ATHENS, Greece—Fire department officials in Greece arrested two men Saturday for allegedly deliberately setting fires, adding up to a total of 165 people arrested for fire-related charges since the start of the fire prevention season.

One man was arrested on the island of Evia for allegedly setting fire to dried grass in the Karystos area. The fire department said the man confessed to having set four other fires in the area in July and August.

A second man arrested in the Larissa area of central Greece also was accused of intentionally setting fire to dried vegetation.

By Friday, fire department officials had arrested 163 people on fire-related charges since the start of the fire prevention season, government spokesman Pavlos Marinakis said, including 118 for negligence and 24 for deliberate arson. The police had made a further 18 arrests, he said.

Officials have blamed arson for several fires in Greece over the past week. It remains unclear what sparked the country’s largest blazes, including one in the northeastern region of Evros, the location of nearly all the fire-attributed deaths, and another on the fringes of Athens.

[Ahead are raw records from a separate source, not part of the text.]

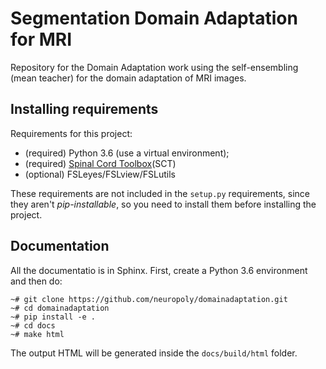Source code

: # Segmentation Domain Adaptation for MRI
Repository for the Domain Adaptation work using the self-ensembling
(mean teacher) for the domain adaptation of MRI images.

## Installing requirements
Requirements for this project:

* (required) Python 3.6 (use a virtual environment);
* (required) [Spinal Cord Toolbox](https://github.com/neuropoly/spinalcordtoolbox)(SCT)
* (optional) FSLeyes/FSLview/FSLutils

These requirements are not included in the `setup.py` requirements, since
they aren't *pip-installable*, so you need to install them before
installing the project.

## Documentation
All the documentatio is in Sphinx. First, create a Python 3.6 environment and then do:

```
~# git clone https://github.com/neuropoly/domainadaptation.git
~# cd domainadaptation
~# pip install -e .
~# cd docs
~# make html
```

The output HTML will be generated inside the `docs/build/html` folder.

Although most new fires were controlled in their early stages, some grew to massive blazes that have consumed homes and vast tracts of forest.

“Some … arsonists are setting fires, endangering forests, property, and above all human lives,” Climate Crisis and Civil Protection Minister Vassilis Kikilias said Thursday. “What is happening is not just unacceptable, but despicable and criminal.”

The minister said nine fires were set in the space of four hours Thursday morning in the Avlona area in the northern foothills of Mount Parnitha on the northwestern fringes of Athens that is one of the capital’s last green areas.

“You are committing a crime against the country,” Mr. Kikilias said. “We will find you. You will be held accountable to justice.”

Later on Thursday, police arrested a 45-year-old man on suspicion of arson for allegedly setting at least three fires in the Avlona area. A search of his home revealed kindling, a fire torch gun, and pine needles, police said.

Greece has been plagued by daily outbreaks of dozens of fires over the past week as gale-force winds and hot, dry summer conditions combined to whip up flames and hamper firefighting efforts. Across the country, firefighters were battling 105 wildfires on Sunday, with 46 of them having broken out in the 24 hours between Saturday evening and Sunday evening, the fire department said.

In Greece’s northeastern regions of Evros and Alexandroupolis, a massive wildfire believed to have caused 20 of the 21 wildfire-related deaths in the past week, was burning for a ninth day.

The blaze, where smaller fires combined to form one of the largest single wildfires ever to have struck a European Union country, has decimated vast tracts of forest and burned homes in outlying areas of the city of Alexandroupolis.

On Sunday, 295 firefighters, seven planes, and five helicopters were tackling flare-ups that were creating new fire fronts, triggering evacuation orders for two villages, one in the Evros region, and another in the Rodopi region.

The wildfire has scorched 77,000 hectares (297 square miles) of land and had 120 active hotspots, the European Union’s Copernicus Emergency Management Service said Sunday.

Copernicus is the EU space program’s Earth observation component and uses satellite imagery to provide mapping data.

On the northwestern fringes of the Greek capital, another major wildfire burning for days was now limited to flare-ups and was being tackled by 160 firefighters, one plane, and three helicopters. The fire has already scorched homes and part of a national park on Mount Parnitha, one of the last green areas near Athens.

A third major wildfire started on Saturday on the Cycladic island of Andros and was still not under control Sunday, with 73 firefighters, two planes, and two helicopters dousing the blaze. Lightning strikes are suspected of having sparked that wildfire. Flare-ups were also occurring in a large wildfire in the central region of Viotia, the fire department said.

With firefighting forces stretched to the limit, Greece has called for help from other European countries. Germany, Sweden, Croatia, and Cyprus have sent aircraft, while dozens of Romanian, French, Czech, Bulgarian, Albanian, Slovak, and Serb firefighters are helping on the ground.

Firefighters found 18 bodies in a forest on Tuesday, one on Monday, and another Thursday. The 18 included two boys aged between 10 and 15. With nobody reported missing in the area, authorities believe the victims might have been migrants who recently crossed the border from Turkey.

Greece’s Disaster Victim Identification Team was activated to identify the remains, and a telephone hotline set up for potential relatives of the victims to call. A man reportedly trying to save his livestock from advancing flames in central Greece also died on Monday.

Greece imposes wildfire prevention regulations, typically from the start of May to the end of October, to limit activities such as the burning of dried vegetation and the use of outdoor barbecues.